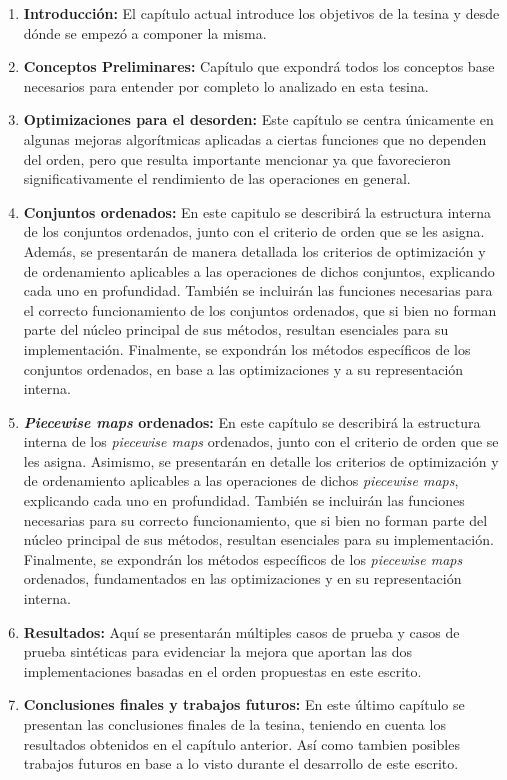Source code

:\begin{enumerate}
    \item \textbf{Introducción:} El capítulo actual introduce los objetivos de la tesina y desde dónde se empezó a componer la misma.
    
    \item \textbf{Conceptos Preliminares:} Capítulo que expondrá todos los conceptos base necesarios para entender por completo lo analizado en esta tesina.
    
    \item \textbf{Optimizaciones para el desorden:} Este capítulo se centra únicamente en algunas mejoras algorítmicas aplicadas a ciertas funciones que no dependen del orden, pero que resulta importante mencionar ya que favorecieron significativamente el rendimiento de las operaciones en general.
    
    \item \textbf{Conjuntos ordenados:} En este capitulo se describirá la estructura interna de los conjuntos ordenados, junto con el criterio de orden que se les asigna. Además, se presentarán de manera detallada los criterios de optimización y de ordenamiento aplicables a las operaciones de dichos conjuntos, explicando cada uno en profundidad. También se incluirán las funciones necesarias para el correcto funcionamiento de los conjuntos ordenados, que si bien no forman parte del núcleo principal de sus métodos, resultan esenciales para su implementación. Finalmente, se expondrán los métodos específicos de los conjuntos ordenados, en base a las optimizaciones y a su representación interna.


    \item \textbf{\textit{Piecewise maps} ordenados:} En este capítulo se describirá la estructura interna de los \textit{piecewise maps} ordenados, junto con el criterio de orden que se les asigna. Asimismo, se presentarán en detalle los criterios de optimización y de ordenamiento aplicables a las operaciones de dichos \textit{piecewise maps}, explicando cada uno en profundidad. También se incluirán las funciones necesarias para su correcto funcionamiento, que si bien no forman parte del núcleo principal de sus métodos, resultan esenciales para su implementación. Finalmente, se expondrán los métodos específicos de los \textit{piecewise maps} ordenados, fundamentados en las optimizaciones y en su representación interna.
    
    \item \textbf{Resultados:} Aquí se presentarán múltiples casos de prueba y casos de prueba sintéticas para evidenciar la mejora que aportan las dos implementaciones basadas en el orden propuestas en este escrito.
    
    \item \textbf{Conclusiones finales y trabajos futuros:} En este último capítulo se presentan las conclusiones finales de la tesina, teniendo en cuenta los resultados obtenidos en el capítulo anterior. Así como tambien posibles trabajos futuros en base a lo visto durante el desarrollo de este escrito.
\end{enumerate}

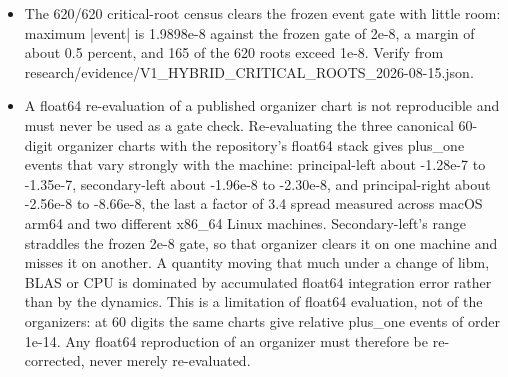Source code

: \begin{itemize}
\item The 620/620 critical-root census clears the frozen event gate with little room: maximum |event| is 1.9898e-8 against the frozen gate of 2e-8, a margin of about 0.5 percent, and 165 of the 620 roots exceed 1e-8. Verify from research/evidence/V1\_HYBRID\_CRITICAL\_ROOTS\_2026-08-15.json.
\item A float64 re-evaluation of a published organizer chart is not reproducible and must never be used as a gate check. Re-evaluating the three canonical 60-digit organizer charts with the repository's float64 stack gives plus\_one events that vary strongly with the machine: principal-left about -1.28e-7 to -1.35e-7, secondary-left about -1.96e-8 to -2.30e-8, and principal-right about -2.56e-8 to -8.66e-8, the last a factor of 3.4 spread measured across macOS arm64 and two different x86\_64 Linux machines. Secondary-left's range straddles the frozen 2e-8 gate, so that organizer clears it on one machine and misses it on another. A quantity moving that much under a change of libm, BLAS or CPU is dominated by accumulated float64 integration error rather than by the dynamics. This is a limitation of float64 evaluation, not of the organizers: at 60 digits the same charts give relative plus\_one events of order 1e-14. Any float64 reproduction of an organizer must therefore be re-corrected, never merely re-evaluated.

\end{itemize}
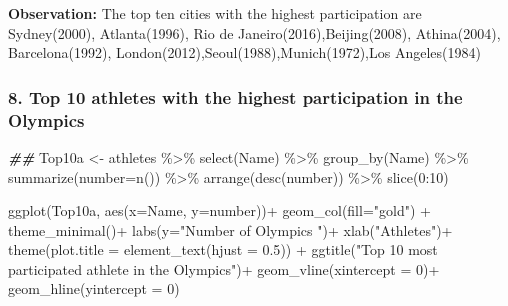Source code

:\documentclass[
]{article}
\newenvironment{Shaded}{\begin{snugshade}}{\end{snugshade}}
\newcommand{\AttributeTok}[1]{\textcolor[rgb]{0.77,0.63,0.00}{#1}}
\newcommand{\DecValTok}[1]{\textcolor[rgb]{0.00,0.00,0.81}{#1}}
\newcommand{\DocumentationTok}[1]{\textcolor[rgb]{0.56,0.35,0.01}{\textbf{\textit{#1}}}}
\newcommand{\FloatTok}[1]{\textcolor[rgb]{0.00,0.00,0.81}{#1}}
\newcommand{\FunctionTok}[1]{\textcolor[rgb]{0.00,0.00,0.00}{#1}}
\newcommand{\NormalTok}[1]{#1}
\newcommand{\OtherTok}[1]{\textcolor[rgb]{0.56,0.35,0.01}{#1}}
\newcommand{\SpecialCharTok}[1]{\textcolor[rgb]{0.00,0.00,0.00}{#1}}
\newcommand{\StringTok}[1]{\textcolor[rgb]{0.31,0.60,0.02}{#1}}
\begin{document}
\textbf{Observation:} The top ten cities with the highest participation
are Sydney(2000), Atlanta(1996), Rio de Janeiro(2016),Beijing(2008),
Athina(2004), Barcelona(1992), London(2012),Seoul(1988),Munich(1972),Los
Angeles(1984)

\hypertarget{top-10-athletes-with-the-highest-participation-in-the-olympics}{%
\subsubsection{8. Top 10 athletes with the highest participation in the
Olympics}\label{top-10-athletes-with-the-highest-participation-in-the-olympics}}

\begin{Shaded}
\begin{Highlighting}[]
\DocumentationTok{\#\#}
\NormalTok{Top10a }\OtherTok{\textless{}{-}}
\NormalTok{    athletes }\SpecialCharTok{\%\textgreater{}\%}
    \FunctionTok{select}\NormalTok{(Name) }\SpecialCharTok{\%\textgreater{}\%}
    \FunctionTok{group\_by}\NormalTok{(Name) }\SpecialCharTok{\%\textgreater{}\%}
    \FunctionTok{summarize}\NormalTok{(}\AttributeTok{number=}\FunctionTok{n}\NormalTok{())  }\SpecialCharTok{\%\textgreater{}\%}
    \FunctionTok{arrange}\NormalTok{(}\FunctionTok{desc}\NormalTok{(number)) }\SpecialCharTok{\%\textgreater{}\%}
    \FunctionTok{slice}\NormalTok{(}\DecValTok{0}\SpecialCharTok{:}\DecValTok{10}\NormalTok{)}

\FunctionTok{ggplot}\NormalTok{(Top10a, }\FunctionTok{aes}\NormalTok{(}\AttributeTok{x=}\NormalTok{Name, }\AttributeTok{y=}\NormalTok{number))}\SpecialCharTok{+}
\FunctionTok{geom\_col}\NormalTok{(}\AttributeTok{fill=}\StringTok{"gold"}\NormalTok{) }\SpecialCharTok{+}
\FunctionTok{theme\_minimal}\NormalTok{()}\SpecialCharTok{+}
\FunctionTok{labs}\NormalTok{(}\AttributeTok{y=}\StringTok{"Number of Olympics "}\NormalTok{)}\SpecialCharTok{+}
\FunctionTok{xlab}\NormalTok{(}\StringTok{"Athletes"}\NormalTok{)}\SpecialCharTok{+}
\FunctionTok{theme}\NormalTok{(}\AttributeTok{plot.title =} \FunctionTok{element\_text}\NormalTok{(}\AttributeTok{hjust =} \FloatTok{0.5}\NormalTok{)) }\SpecialCharTok{+}
\FunctionTok{ggtitle}\NormalTok{(}\StringTok{"Top 10 most participated athlete in the Olympics"}\NormalTok{)}\SpecialCharTok{+}
\FunctionTok{geom\_vline}\NormalTok{(}\AttributeTok{xintercept =} \DecValTok{0}\NormalTok{)}\SpecialCharTok{+}
\FunctionTok{geom\_hline}\NormalTok{(}\AttributeTok{yintercept =} \DecValTok{0}\NormalTok{)}
\end{Highlighting}
\end{Shaded}
\end{document}
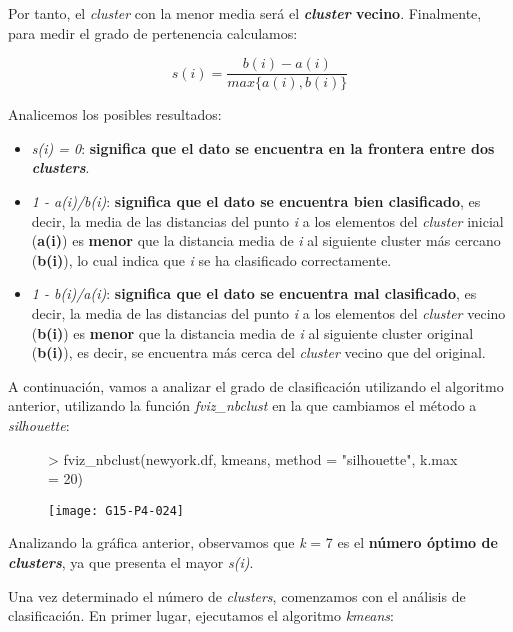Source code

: \documentclass [a4paper] {article}
\begin{document}
Por tanto, el \textit{cluster} con la menor media será el \textbf{\textit{cluster} vecino}.
Finalmente, para medir el grado de pertenencia calculamos:

\begin{equation*}
s(i) = \frac{b(i) - a(i)}{max\{a(i),b(i)\}}
\end{equation*}

Analicemos los posibles resultados:
\begin{itemize}
  \item \textit{s(i) = 0}: \textbf{significa que el dato se encuentra en la frontera entre dos \textit{clusters}}.
  \item \textit{1 - a(i)/b(i)}: \textbf{significa que el dato se encuentra bien clasificado}, es decir, la media de las distancias del punto \textit{i} a los elementos del \textit{cluster} inicial (\textbf{a(i)}) es \textbf{menor} que la distancia media de \textit{i} al siguiente cluster más cercano (\textbf{b(i)}), lo cual indica que \textit{i} se ha clasificado correctamente.
  \item \textit{1 - b(i)/a(i)}: \textbf{significa que el dato se encuentra mal clasificado}, es decir, la media de las distancias del punto \textit{i} a los elementos del \textit{cluster} vecino (\textbf{b(i)}) es \textbf{menor} que la distancia media de \textit{i} al siguiente cluster original (\textbf{b(i)}), es decir, se encuentra más cerca del \textit{cluster} vecino que del original.
\end{itemize}

A continuación, vamos a analizar el grado de clasificación utilizando el algoritmo anterior, utilizando la función \textit{fviz\_nbclust} en la que cambiamos el método a \textit{silhouette}:
\begin{figure}[h!]
\centering
\begin{Schunk}
\begin{Sinput}
> fviz_nbclust(newyork.df, kmeans, method = "silhouette", k.max = 20)
\end{Sinput}
\end{Schunk}
\texttt{[image: G15-P4-024]}
\end{figure}

\newpage
Analizando la gráfica anterior, observamos que \textit{k} = 7 es el \textbf{número óptimo de \textit{clusters}}, ya que presenta el mayor \textit{s(i)}.

Una vez determinado el número de \textit{clusters}, comenzamos con el análisis de clasificación. En primer lugar, ejecutamos el algoritmo \textit{kmeans}:
\end{document}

• What the task asks: Retype only the stretch of lines above starting at the one with "Finalmente, para medir" and stopping at the one with "ha clasificado correctamente.", exactly as written, with both kept.

• Result of the task:
Finalmente, para medir el grado de pertenencia calculamos:

\begin{equation*}
s(i) = \frac{b(i) - a(i)}{max\{a(i),b(i)\}}
\end{equation*}

Analicemos los posibles resultados:
\begin{itemize}
  \item \textit{s(i) = 0}: \textbf{significa que el dato se encuentra en la frontera entre dos \textit{clusters}}.
  \item \textit{1 - a(i)/b(i)}: \textbf{significa que el dato se encuentra bien clasificado}, es decir, la media de las distancias del punto \textit{i} a los elementos del \textit{cluster} inicial (\textbf{a(i)}) es \textbf{menor} que la distancia media de \textit{i} al siguiente cluster más cercano (\textbf{b(i)}), lo cual indica que \textit{i} se ha clasificado correctamente.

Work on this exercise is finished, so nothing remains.